Монна Фантони польщено усмехнулась, потом досадливо хмыкнула.

-Мозгами-то его, что и говорить, Бог не обидел, да что толку-то с того? Крутится вокруг этих богатеев, лебезит да угождает, нет, чтобы свое достоинство помнить! Да и забавы-то нешуточные у этой знати: вон сынок мессира Турамини недавно в окрестностях Поджибонси с лошади свалился да шею сломал, у семейства Миньявелли наследник рода Джулио погиб по неосторожности, а один из друзей господина Петруччи, мессир Ланди, сына потерял. На охоте на уток пропал, словно и не было его вовсе! Три дня искали, все попусту. А что, если с этим шутником что-то случится?

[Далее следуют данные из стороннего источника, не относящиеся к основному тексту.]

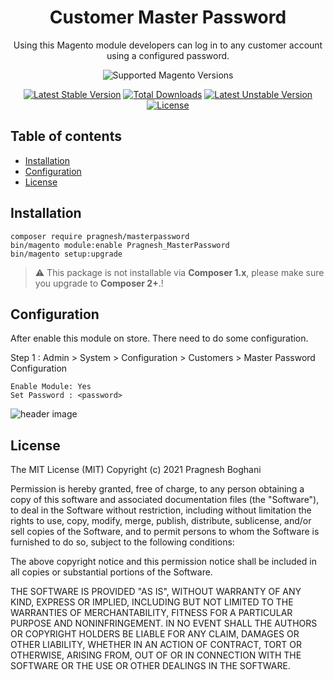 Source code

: <h1 align="center">Customer Master Password</h1> 

<div align="center">
  <p>Using this Magento module developers can log in to any customer account using a configured password.</p>
  <img src="https://img.shields.io/badge/magento-^2.3-brightgreen.svg?logo=magento&longCache=true&style=flat-square" alt="Supported Magento Versions" />
  
[![Latest Stable Version](http://poser.pugx.org/pragneshboghani/magento2-module-masterlogin/v)](https://packagist.org/packages/pragneshboghani/magento2-module-masterlogin) [![Total Downloads](http://poser.pugx.org/pragneshboghani/magento2-module-masterlogin/downloads)](https://packagist.org/packages/pragneshboghani/magento2-module-masterlogin) [![Latest Unstable Version](http://poser.pugx.org/pragneshboghani/magento2-module-masterlogin/v/unstable)](https://packagist.org/packages/pragneshboghani/magento2-module-masterlogin) [![License](http://poser.pugx.org/pragneshboghani/magento2-module-masterlogin/license)](https://packagist.org/packages/pragneshboghani/magento2-module-masterlogin)

</div>




## Table of contents

- [Installation](#installation)
- [Configuration](#configuration)
- [License](#license)


## Installation

```
composer require pragnesh/masterpassword
bin/magento module:enable Pragnesh_MasterPassword
bin/magento setup:upgrade
```
> :warning: This package is not installable via **Composer 1.x**, please make sure you upgrade to **Composer 2+**.!

## Configuration

After enable this module on store. There need to do some configuration. 

Step 1 : 
	Admin > System > Configuration > Customers > Master Password Configuration

	Enable Module: Yes
	Set Password : <password>

![header image](https://raw.github.com/pragneshboghani/magento2-module-masterlogin/develop/masterlogin_config.png)

## License

The MIT License (MIT)
Copyright (c) 2021 Pragnesh Boghani

Permission is hereby granted, free of charge, to any person obtaining a copy of this software and associated documentation files (the "Software"), to deal in the Software without restriction, including without limitation the rights to use, copy, modify, merge, publish, distribute, sublicense, and/or sell copies of the Software, and to permit persons to whom the Software is furnished to do so, subject to the following conditions:

The above copyright notice and this permission notice shall be included in all copies or substantial portions of the Software.

THE SOFTWARE IS PROVIDED "AS IS", WITHOUT WARRANTY OF ANY KIND, EXPRESS OR IMPLIED, INCLUDING BUT NOT LIMITED TO THE WARRANTIES OF MERCHANTABILITY, FITNESS FOR A PARTICULAR PURPOSE AND NONINFRINGEMENT. IN NO EVENT SHALL THE AUTHORS OR COPYRIGHT HOLDERS BE LIABLE FOR ANY CLAIM, DAMAGES OR OTHER LIABILITY, WHETHER IN AN ACTION OF CONTRACT, TORT OR OTHERWISE, ARISING FROM, OUT OF OR IN CONNECTION WITH THE SOFTWARE OR THE USE OR OTHER DEALINGS IN THE SOFTWARE.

Из дальнейшего рассказа словоохотливой женщины Альбино узнал немало нового о семействе своего собрата в монашестве. Оказывается, у Гауденция была ещё и сестра. Ее чрезвычайно удачное замужество и трое внуков, которых она подарила матери, помогли монне Анне смириться с набожностью старшего сына и его желанием уйти от мира и с беспутством младшего. Внуки оказались подлинной страстью монны Фантони: Луиджи и Ренцо были самыми прекрасными детьми на свете, а краше внучки Лучии были только ангелы в раю.

-А Франческо и в детстве был таким же, как сейчас? - сочувственно осведомился Альбино.

Какое там! Сколько помнила мать, всегда корпел над книгами и мог расплакаться над раненой пичугой, а как увлекался медициной, трудами историков, как легко сочинял стихи! Что до музыки, он, ещё не умея говорить, в колыбели уже мурлыкал тарантеллу! Разве юность его не была зарей восходящего светила? И что вышло, Господи?

-Если бы он всегда был распутником, я не отчаивалась бы, но его словно подменили... Вернувшись из Рима, стал сам не свой. Город развратил его, поработил похотям. А разве не мог он осуществить мои заветные сны? - старуха горестно покачала головой, - ах, есть сны, которые не должны сниться, если хочешь спать спокойно. Это слишком больно: уснуть в сказочном дворце с песнопениями ангелов, а пробудиться в лачуге...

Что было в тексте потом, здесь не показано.